White does not teach cetyl alcohol as the lipid component in the instant claim 11 or cannabic components such as cannabindiol as the active agents. These deficiencies are made up for in the teachings of Kaufman.
Kaufman teaches lipid nanoparticle compositions of cannabinoids (title). Kaufman teaches the nanoparticles encapsulating cannabinoids with biocompatible biodegradable essential phospholipids and lipids that are FDA approved and safe as nanoparticles ([00116]). Kaufman teaches that the cannabinoids are used to treat various diseases such as cancer ([0043]). Kaufman teaches that cannabis-based medications exert their effects mainly through activation of cannabinoid receptors CB1 and CB2 ([0002]). Kaufman teaches that the lipid nanoparticles encapsulate cannabinoids ([0019], [0033]). Kaufman teaches that the lipid nanoparticles comprise at least one of the phytocannabinoids found in cannabis such as delta-9-tetrahydrocannabinol (THC), cannabidiol, cannabinol and cannabigerol ([00145]). As the particles only require “at least one of the phytocannabinoids” it is thus obvious to include a single cannabinoid such as THC or a combination of cannabinoids including THC, rendering obvious the delta-9-tetrahydrocannabinol and cannabinoids, to include cannabidiol of claim 6. Kaufman teaches that the lipid nanoparticles may be formed through processes such as solvent displacement or emulsification-solvent diffusion ([00207]). Further, Kaufman teaches an intraoral delivery which comprises both THC and cannabidiol (CBD) ([0014]). Kaufman teaches that non-bilayer lipids may be used in place of phospholipids for the nanoparticles and teaches the use of cetyl alcohol as a lipid for forming the lipid particles ([00189]). Regarding the ratio of the cannabis component to shell-forming component as in claim 12, Kaufman teaches that the weight ratio of cannabinoid to the structural phospholipid and lipids is from about 3:1 to about 1:2 ([00177]), rendering obvious the ratios of the instant claims.

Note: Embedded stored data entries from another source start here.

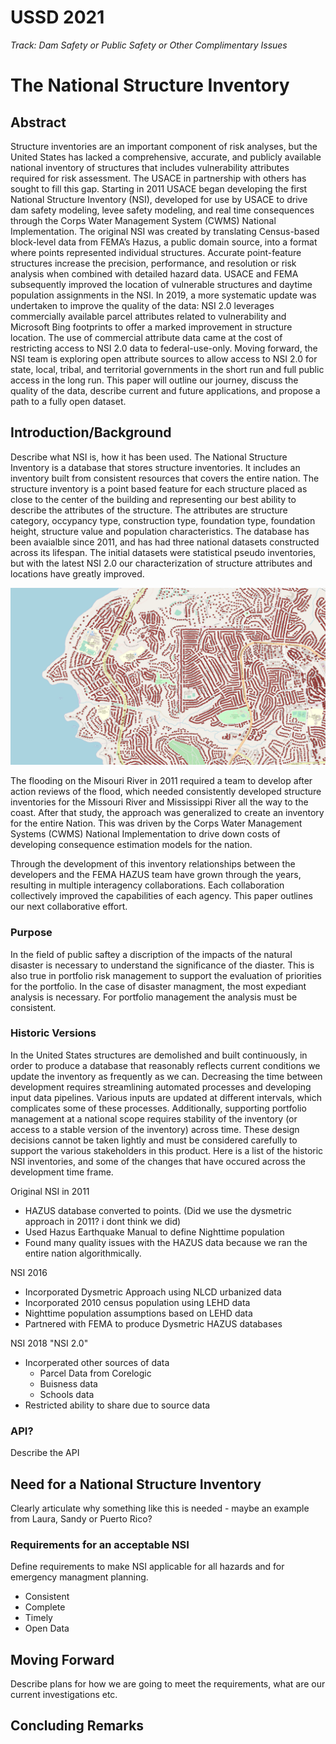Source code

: # USSD 2021
*Track: Dam Safety or Public Safety or Other Complimentary Issues*

# The National Structure Inventory

## Abstract
Structure inventories are an important component of risk analyses, but the United States has lacked a comprehensive, accurate, and publicly available national inventory of structures that includes vulnerability attributes required for risk assessment.  The USACE in partnership with others has sought to fill this gap. Starting in 2011 USACE began developing the first National Structure Inventory (NSI), developed for use by USACE to drive dam safety modeling, levee safety modeling, and real time consequences through the Corps Water Management System (CWMS) National Implementation. The original NSI was created by translating Census-based block-level data from FEMA’s Hazus, a public domain source, into a format where points represented individual structures.  Accurate point-feature structures increase the precision, performance, and resolution or risk analysis when combined with detailed hazard data. USACE and FEMA subsequently improved the location of vulnerable structures and daytime population assignments in the NSI. In 2019, a more systematic update was undertaken to improve the quality of the data: NSI 2.0 leverages commercially available parcel attributes related to vulnerability and Microsoft Bing footprints to offer a marked improvement in structure location. The use of commercial attribute data came at the cost of restricting access to NSI 2.0 data to federal-use-only. Moving forward, the NSI team is exploring open attribute sources to allow access to NSI 2.0 for state, local, tribal, and territorial governments in the short run and full public access in the long run. This paper will outline our journey, discuss the quality of the data, describe current and future applications, and propose a path to a fully open dataset.

## Introduction/Background
Describe what NSI is, how it has been used.
The National Structure Inventory is a database that stores structure inventories. It includes an inventory built from consistent resources that covers the entire nation. The structure inventory is a point based feature for each structure placed as close to the center of the building and representing our best ability to describe the attributes of the structure. The attributes are structure category, occypancy type, construction type, foundation type, foundation height, structure value and population characteristics. The database has been avaialble since 2011, and has had three national datasets constructed across its lifespan. The initial datasets were statistical pseudo inventories, but with the latest NSI 2.0 our characterization of structure attributes and locations have greatly improved.

![](/media/Structure_ZoomedIn_Picture.png "NSI 2.0 Structures")

The flooding on the Misouri River in 2011 required a team to develop after action reviews of the flood, which needed consistently developed structure inventories for the Missouri River and Mississippi River all the way to the coast. After that study, the approach was generalized to create an inventory for the entire Nation. This was driven by the Corps Water Management Systems (CWMS) National Implementation to drive down costs of developing consequence estimation models for the nation.



Through the development of this inventory relationships between the developers and the FEMA HAZUS team have grown through the years, resulting in multiple interagency collaborations. Each collaboration collectively improved the capabilities of each agency. This paper outlines our next collaborative effort.

### Purpose
In the field of public saftey a discription of the impacts of the natural disaster is necessary to understand the significance of the diaster. This is also true in portfolio risk management to support the evaluation of priorities for the portfolio. In the case of disaster managment, the most expediant analysis is necessary. For portfolio management the analysis must be consistent.
### Historic Versions
In the United States structures are demolished and built continuously, in order to produce a database that reasonably reflects current conditions we update the inventory as frequently as we can. Decreasing the time between development requires streamlining automated processes and developing input data pipelines. Various inputs are updated at different intervals, which complicates some of these processes. Additionally, supporting portfolio management at a national scope requires stability of the inventory (or access to a stable version of the inventory) across time. These design decisions cannot be taken lightly and must be considered carefully to support the various stakeholders in this product. Here is a list of the historic NSI inventories, and some of the changes that have occured across the development time frame.

Original NSI in 2011
- HAZUS database converted to points. (Did we use the dysmetric approach in 2011? i dont think we did)
- Used Hazus Earthquake Manual to define Nighttime population
- Found many quality issues with the HAZUS data because we ran the entire nation algorithmically.

NSI 2016
- Incorporated Dysmetric Approach using NLCD urbanized data
- Incorporated 2010 census population using LEHD data
- Nighttime population assumptions based on LEHD data
- Partnered with FEMA to produce Dysmetric HAZUS databases

NSI 2018 "NSI 2.0"
- Incorperated other sources of data
  - Parcel Data from Corelogic
  - Buisness data
  - Schools data
- Restricted ability to share due to source data


### API?
Describe the API
## Need for a National Structure Inventory
Clearly articulate why something like this is needed - maybe an example from Laura, Sandy or Puerto Rico?
### Requirements for an acceptable NSI
Define requirements to make NSI applicable for all hazards and for emergency managment planning.
- Consistent
- Complete
- Timely
- Open Data

## Moving Forward
Describe plans for how we are going to meet the requirements, what are our current investigations etc.
## Concluding Remarks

Therefore, it would have been prima facie obvious to one of ordinary skill in the
art, before the effective filing date of the claimed invention to have a method of forming solid lipid particles comprising cetyl alcohol encapsulating cannabinoids such as THC, cannabidiol, cannabinol and cannabigerol where the particles were formed through an emulsification diffusion method where the cetyl alcohol and cannabinoid active component are prepared in methylene chloride and introduced to an aqueous component where the lipids coacervate to form particles. The formation of solid lipid particles is obvious from the teachings of White and the emulsification diffusion method renders obvious the forming particles through solvent migration between the solvent and aqueous medium as recited in the instant claims. Lipid particles are likewise known from Kaufman and the inclusion of cannabinoids and cetyl alcohol as the lipid component for forming the particles is taught by Kaufman. As Kaufman teaches an emulsification solvent diffusion method to form particles similar to White, one of ordinary skill would have a reasonable expectation of success in forming the lipid particles with cetyl alcohol as it is a lipid known to be suitable for forming such particles, as is taught by Kaufman. Further, one would be motivated to use cetyl alcohol as the encapsulating lipid as Kaufman teaches FDA approved and safe lipids for forming particles and it would be desirable to use a safe lipid for administering to patients. It further would have been obvious to include cannabinoids such as THC, cannabidiol, cannabinol and cannabigerol in the method of producing particles as such cannabinoids are known for inclusion of particles and are known for treating various conditions such as cancer, as taught by Kaufman. The particles of White are taught to include active that may be used for conditions such as cancer, providing motivation to include cannabinoids in the particles for their association with treating cancer and one would have a reasonable expectation of success as cannabinoids have been demonstrated to be able to be encapsulated in lipid particles.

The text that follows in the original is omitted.